* _Task brief_:
Return the data below in full and exactly, except that the pictures are dropped.

Stored data:
***

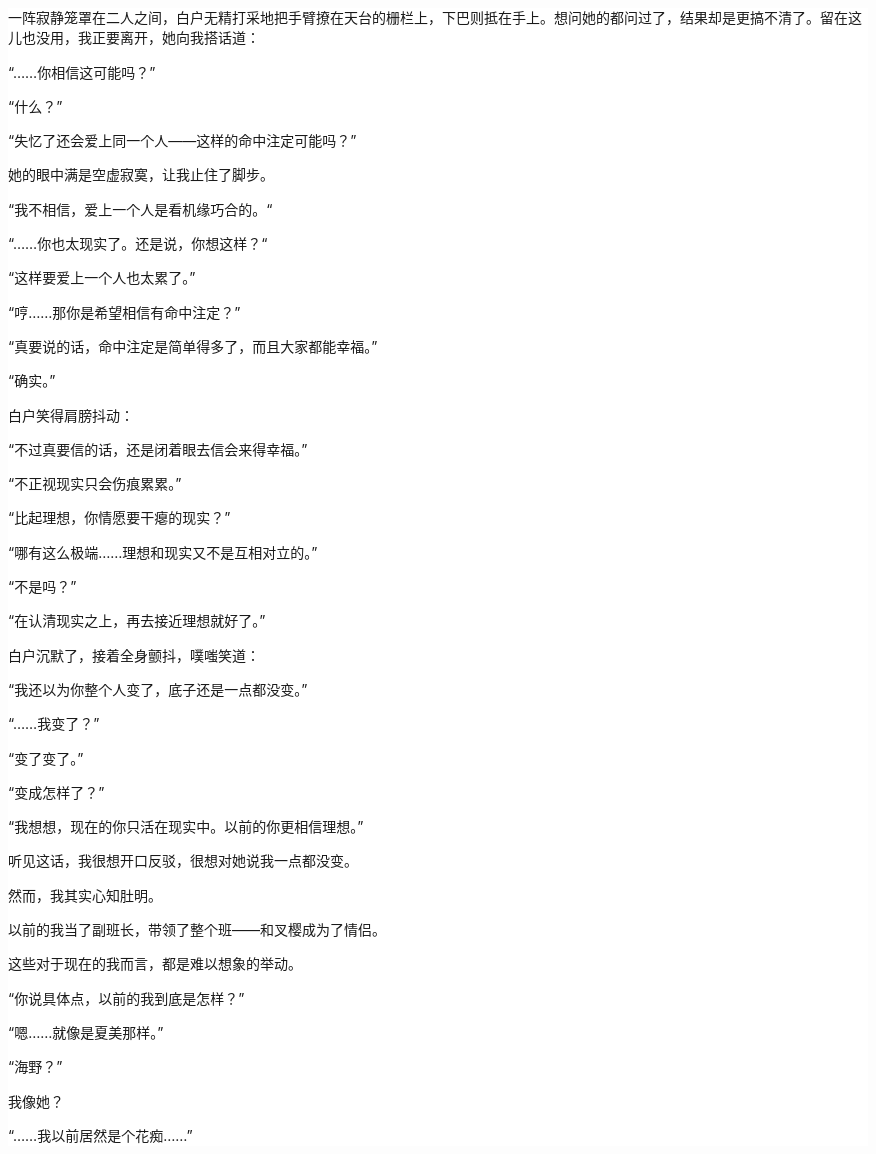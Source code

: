 一阵寂静笼罩在二人之间，白户无精打采地把手臂撩在天台的栅栏上，下巴则抵在手上。想问她的都问过了，结果却是更搞不清了。留在这儿也没用，我正要离开，她向我搭话道：

“……你相信这可能吗？”

“什么？”

“失忆了还会爱上同一个人——这样的命中注定可能吗？”

她的眼中满是空虚寂寞，让我止住了脚步。

“我不相信，爱上一个人是看机缘巧合的。“

“……你也太现实了。还是说，你想这样？“

“这样要爱上一个人也太累了。”

“哼……那你是希望相信有命中注定？”

“真要说的话，命中注定是简单得多了，而且大家都能幸福。”

“确实。”

白户笑得肩膀抖动：

“不过真要信的话，还是闭着眼去信会来得幸福。”

“不正视现实只会伤痕累累。”

“比起理想，你情愿要干瘪的现实？”

“哪有这么极端……理想和现实又不是互相对立的。”

“不是吗？”

“在认清现实之上，再去接近理想就好了。”

白户沉默了，接着全身颤抖，噗嗤笑道：

“我还以为你整个人变了，底子还是一点都没变。”

“……我变了？”

“变了变了。”

“变成怎样了？”

“我想想，现在的你只活在现实中。以前的你更相信理想。”

听见这话，我很想开口反驳，很想对她说我一点都没变。

然而，我其实心知肚明。

以前的我当了副班长，带领了整个班——和叉樱成为了情侣。

这些对于现在的我而言，都是难以想象的举动。

“你说具体点，以前的我到底是怎样？”

“嗯……就像是夏美那样。”

“海野？”

我像她？

“……我以前居然是个花痴……”
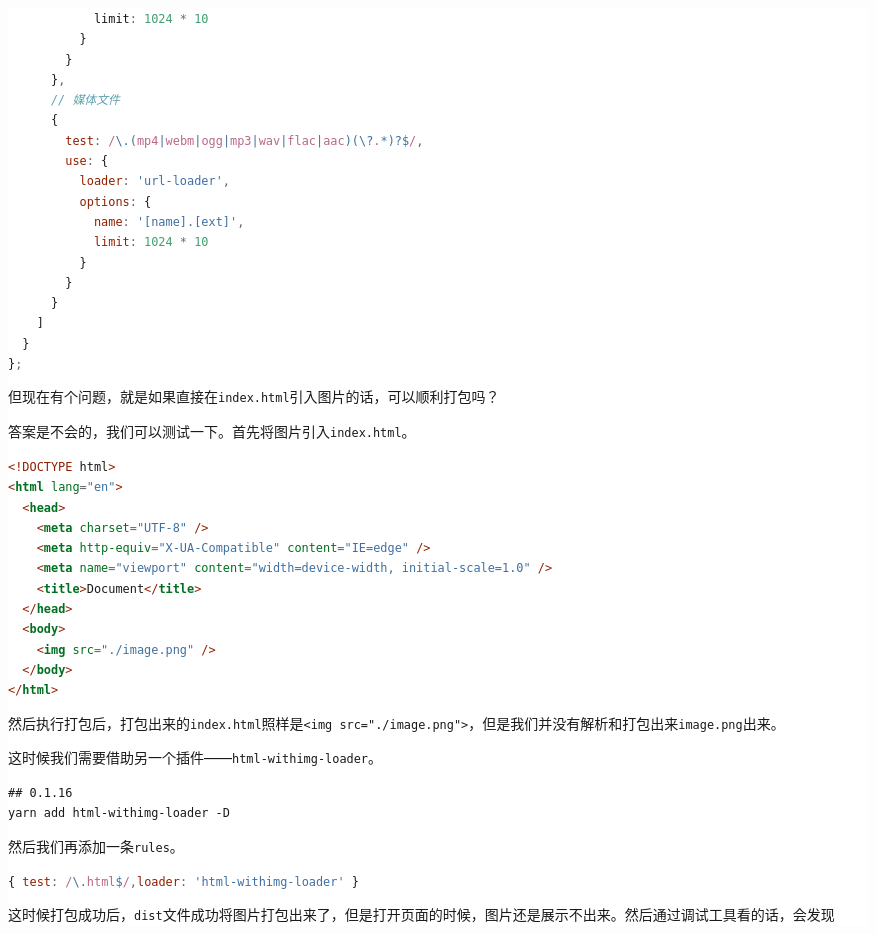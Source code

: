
 ```javascript
            limit: 1024 * 10
          }
        }
      },
      // 媒体文件
      {
        test: /\.(mp4|webm|ogg|mp3|wav|flac|aac)(\?.*)?$/,
        use: {
          loader: 'url-loader',
          options: {
            name: '[name].[ext]',
            limit: 1024 * 10
          }
        }
      }
    ]
  }
};
```

但现在有个问题，就是如果直接在`index.html`引入图片的话，可以顺利打包吗？

答案是不会的，我们可以测试一下。首先将图片引入`index.html`。

```html
<!DOCTYPE html>
<html lang="en">
  <head>
    <meta charset="UTF-8" />
    <meta http-equiv="X-UA-Compatible" content="IE=edge" />
    <meta name="viewport" content="width=device-width, initial-scale=1.0" />
    <title>Document</title>
  </head>
  <body>
    <img src="./image.png" />
  </body>
</html>
```

然后执行打包后，打包出来的`index.html`照样是`<img src="./image.png">`，但是我们并没有解析和打包出来`image.png`出来。

这时候我们需要借助另一个插件——`html-withimg-loader`。

```shell
## 0.1.16
yarn add html-withimg-loader -D
```

然后我们再添加一条`rules`。

```javascript
{ test: /\.html$/,loader: 'html-withimg-loader' }
```

这时候打包成功后，`dist`文件成功将图片打包出来了，但是打开页面的时候，图片还是展示不出来。然后通过调试工具看的话，会发现
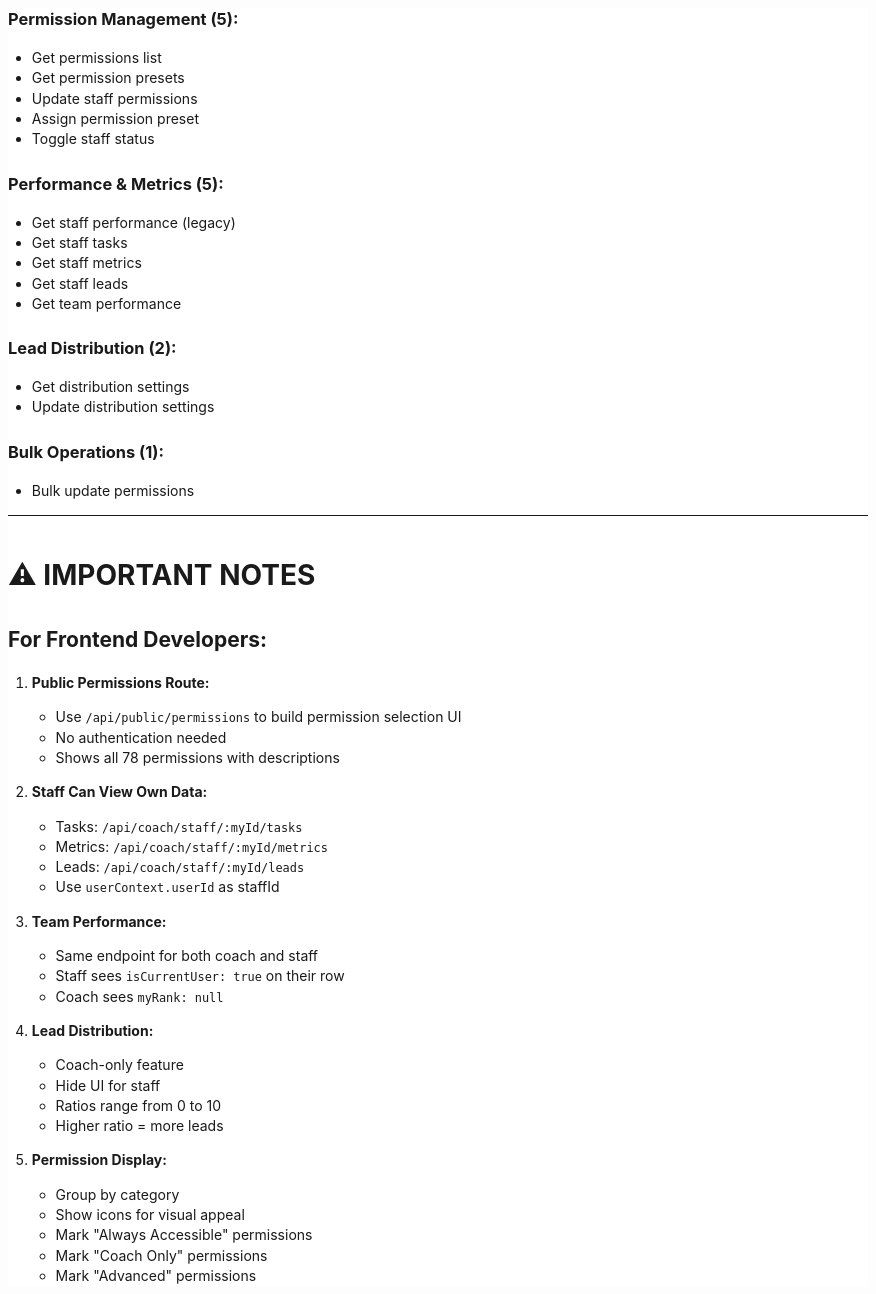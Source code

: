 ### Permission Management (5):
- Get permissions list
- Get permission presets
- Update staff permissions
- Assign permission preset
- Toggle staff status

### Performance & Metrics (5):
- Get staff performance (legacy)
- Get staff tasks
- Get staff metrics
- Get staff leads
- Get team performance

### Lead Distribution (2):
- Get distribution settings
- Update distribution settings

### Bulk Operations (1):
- Bulk update permissions

---

# ⚠️ IMPORTANT NOTES

## For Frontend Developers:

1. **Public Permissions Route:**
   - Use `/api/public/permissions` to build permission selection UI
   - No authentication needed
   - Shows all 78 permissions with descriptions

2. **Staff Can View Own Data:**
   - Tasks: `/api/coach/staff/:myId/tasks`
   - Metrics: `/api/coach/staff/:myId/metrics`
   - Leads: `/api/coach/staff/:myId/leads`
   - Use `userContext.userId` as staffId

3. **Team Performance:**
   - Same endpoint for both coach and staff
   - Staff sees `isCurrentUser: true` on their row
   - Coach sees `myRank: null`

4. **Lead Distribution:**
   - Coach-only feature
   - Hide UI for staff
   - Ratios range from 0 to 10
   - Higher ratio = more leads

5. **Permission Display:**
   - Group by category
   - Show icons for visual appeal
   - Mark "Always Accessible" permissions
   - Mark "Coach Only" permissions
   - Mark "Advanced" permissions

***

* _Response box_:
Source code

: 一阵寂静笼罩在二人之间，白户无精打采地把手臂撩在天台的栅栏上，下巴则抵在手上。想问她的都问过了，结果却是更搞不清了。留在这儿也没用，我正要离开，她向我搭话道：

“……你相信这可能吗？”

“什么？”

“失忆了还会爱上同一个人——这样的命中注定可能吗？”

她的眼中满是空虚寂寞，让我止住了脚步。

“我不相信，爱上一个人是看机缘巧合的。“

“……你也太现实了。还是说，你想这样？“

“这样要爱上一个人也太累了。”

“哼……那你是希望相信有命中注定？”

“真要说的话，命中注定是简单得多了，而且大家都能幸福。”

“确实。”

白户笑得肩膀抖动：

“不过真要信的话，还是闭着眼去信会来得幸福。”

“不正视现实只会伤痕累累。”

“比起理想，你情愿要干瘪的现实？”

“哪有这么极端……理想和现实又不是互相对立的。”

“不是吗？”

“在认清现实之上，再去接近理想就好了。”

白户沉默了，接着全身颤抖，噗嗤笑道：

“我还以为你整个人变了，底子还是一点都没变。”

“……我变了？”

“变了变了。”

“变成怎样了？”

“我想想，现在的你只活在现实中。以前的你更相信理想。”

听见这话，我很想开口反驳，很想对她说我一点都没变。

然而，我其实心知肚明。

以前的我当了副班长，带领了整个班——和叉樱成为了情侣。

这些对于现在的我而言，都是难以想象的举动。

“你说具体点，以前的我到底是怎样？”

“嗯……就像是夏美那样。”

“海野？”

我像她？

“……我以前居然是个花痴……”
Source code

:
 ```javascript
            limit: 1024 * 10
          }
        }
      },
      // 媒体文件
      {
        test: /\.(mp4|webm|ogg|mp3|wav|flac|aac)(\?.*)?$/,
        use: {
          loader: 'url-loader',
          options: {
            name: '[name].[ext]',
            limit: 1024 * 10
          }
        }
      }
    ]
  }
};
```

但现在有个问题，就是如果直接在`index.html`引入图片的话，可以顺利打包吗？

答案是不会的，我们可以测试一下。首先将图片引入`index.html`。

```html
<!DOCTYPE html>
<html lang="en">
  <head>
    <meta charset="UTF-8" />
    <meta http-equiv="X-UA-Compatible" content="IE=edge" />
    <meta name="viewport" content="width=device-width, initial-scale=1.0" />
    <title>Document</title>
  </head>
  <body>
    <img src="./image.png" />
  </body>
</html>
```

然后执行打包后，打包出来的`index.html`照样是`<img src="./image.png">`，但是我们并没有解析和打包出来`image.png`出来。

这时候我们需要借助另一个插件——`html-withimg-loader`。

```shell
## 0.1.16
yarn add html-withimg-loader -D
```

然后我们再添加一条`rules`。

```javascript
{ test: /\.html$/,loader: 'html-withimg-loader' }
```

这时候打包成功后，`dist`文件成功将图片打包出来了，但是打开页面的时候，图片还是展示不出来。然后通过调试工具看的话，会发现
Source code

: ### Permission Management (5):
- Get permissions list
- Get permission presets
- Update staff permissions
- Assign permission preset
- Toggle staff status

### Performance & Metrics (5):
- Get staff performance (legacy)
- Get staff tasks
- Get staff metrics
- Get staff leads
- Get team performance

### Lead Distribution (2):
- Get distribution settings
- Update distribution settings

### Bulk Operations (1):
- Bulk update permissions

---

# ⚠️ IMPORTANT NOTES

## For Frontend Developers:

1. **Public Permissions Route:**
   - Use `/api/public/permissions` to build permission selection UI
   - No authentication needed
   - Shows all 78 permissions with descriptions

2. **Staff Can View Own Data:**
   - Tasks: `/api/coach/staff/:myId/tasks`
   - Metrics: `/api/coach/staff/:myId/metrics`
   - Leads: `/api/coach/staff/:myId/leads`
   - Use `userContext.userId` as staffId

3. **Team Performance:**
   - Same endpoint for both coach and staff
   - Staff sees `isCurrentUser: true` on their row
   - Coach sees `myRank: null`

4. **Lead Distribution:**
   - Coach-only feature
   - Hide UI for staff
   - Ratios range from 0 to 10
   - Higher ratio = more leads

5. **Permission Display:**
   - Group by category
   - Show icons for visual appeal
   - Mark "Always Accessible" permissions
   - Mark "Coach Only" permissions
   - Mark "Advanced" permissions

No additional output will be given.